1. A clear statement of the business task
2. A description of all data sources used
3. Documentation of any cleaning or manipulation of data
4. A summary of analysis
5. Supporting visualizations and key findings
6. Top three recommendations based on the analysis


# Scenario
Firstly, lets back you up by the scenario of this project. In this project, I am a junior data analyst working in the marketing analyst team at Cyclistic, a bike-share company in Chicago. The director of marketing believes the company’s future success depends on maximizing the number of annual memberships. Therefore, my team wants to understand how casual riders and annual members use Cyclistic bikes differently. From these insights,
my team will design a new marketing strategy to convert casual riders into annual members. But first, Cyclistic executives must approve your recommendations, so they must be backed up with compelling data insights and professional data visualizations.

# Business Task
From the scenario, lets define our business task (i.e. the goal of this anaysis). We know that the company believes that the income from annual memberships is much better than casual user. Thus, they want to increase the number of annual memberships using our anaysis insights. So we should deliver some insights that describe each types of user behavior and trend. Hence, the question I would ask for this goal is
> What are the charateristics of annual members and casual riders?

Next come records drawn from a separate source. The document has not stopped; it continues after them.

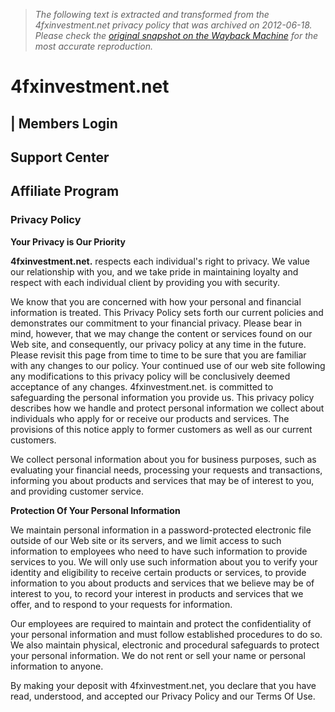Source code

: > *The following text is extracted and transformed from the 4fxinvestment.net privacy policy that was archived on 2012-06-18. Please check the [original snapshot on the Wayback Machine](https://web.archive.org/web/20120618153915id_/http%3A//www.4fxinvestment.net/%3Fa%3Dcust%26page%3Dpolicy) for the most accurate reproduction.*

# 4fxinvestment.net

| Members Login  
---  
  
Support Center  
---  
  
Affiliate Program   
---  
  
### Privacy Policy

**Your Privacy is Our Priority**

**4fxinvestment.net.** respects each individual's right to privacy. We value our relationship with you, and we take pride in maintaining loyalty and respect with each individual client by providing you with security.

We know that you are concerned with how your personal and financial information is treated. This Privacy Policy sets forth our current policies and demonstrates our commitment to your financial privacy. Please bear in mind, however, that we may change the content or services found on our Web site, and consequently, our privacy policy at any time in the future. Please revisit this page from time to time to be sure that you are familiar with any changes to our policy. Your continued use of our web site following any modifications to this privacy policy will be conclusively deemed acceptance of any changes. 4fxinvestment.net. is committed to safeguarding the personal information you provide us. This privacy policy describes how we handle and protect personal information we collect about individuals who apply for or receive our products and services. The provisions of this notice apply to former customers as well as our current customers.

We collect personal information about you for business purposes, such as evaluating your financial needs, processing your requests and transactions, informing you about products and services that may be of interest to you, and providing customer service.

**Protection Of Your Personal Information**

We maintain personal information in a password-protected electronic file outside of our Web site or its servers, and we limit access to such information to employees who need to have such information to provide services to you. We will only use such information about you to verify your identity and eligibility to receive certain products or services, to provide information to you about products and services that we believe may be of interest to you, to record your interest in products and services that we offer, and to respond to your requests for information.

Our employees are required to maintain and protect the confidentiality of your personal information and must follow established procedures to do so. We also maintain physical, electronic and procedural safeguards to protect your personal information. We do not rent or sell your name or personal information to anyone.

By making your deposit with 4fxinvestment.net, you declare that you have read, understood, and accepted our Privacy Policy and our Terms Of Use.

> How to increase the number of annual memberships? 

> Is there any potential to convert casual user to annual memberships user?

# Dataset
I will use Cyclistic’s historical trip data to analyze and identify trends from [the previous 12 months of Cyclistic trip data](http://divvy-tripdata.s3.amazonaws.com/index.html). (Note: The datasets have a different name because Cyclistic is a fictional company. The data has been made available by Motivate International Inc. under this [license](http://ride.divvybikes.com/data-license-agreement).) This is public data that can be use to explore how different customer types are using Cyclistic bikes. But note that data-privacy issues is prohibited from using riders’ personally identifiable information. This means that we won’t be able to connect pass purchases to credit card numbers to determine if casual riders live in the
Cyclistic service area or if they have purchased multiple single passes.

The historical trip data is divided by month, each dataset has 13 columns representing user id, user type, rideable type, start & ending information for timestamp, station name, station id, and station location (latitude & longitude). 

# Prepare
After looked at the dataset, I decided to use the 12 months of historical data from March 2021 to Febuary 2022. I found that the accumulate row of these usage data is over millions, so I decided to use SQL (Google BigQuery) to clean and maniplate initial data. Then, I would use Tableau to represent geological data and R for other visualizations. 

# Processing data
In this section, I will describe the process and code for cleaning this dataset. Note that these SQL code is the example of what I used to clean data and it is not runnable in this notebook.

I started from uploading dataset to Google BigQuery and union each month's data using a code below

Note that some month data sizes are bigger than my BigQuery sandbox limitation, so I had to split my data in Excel before import them.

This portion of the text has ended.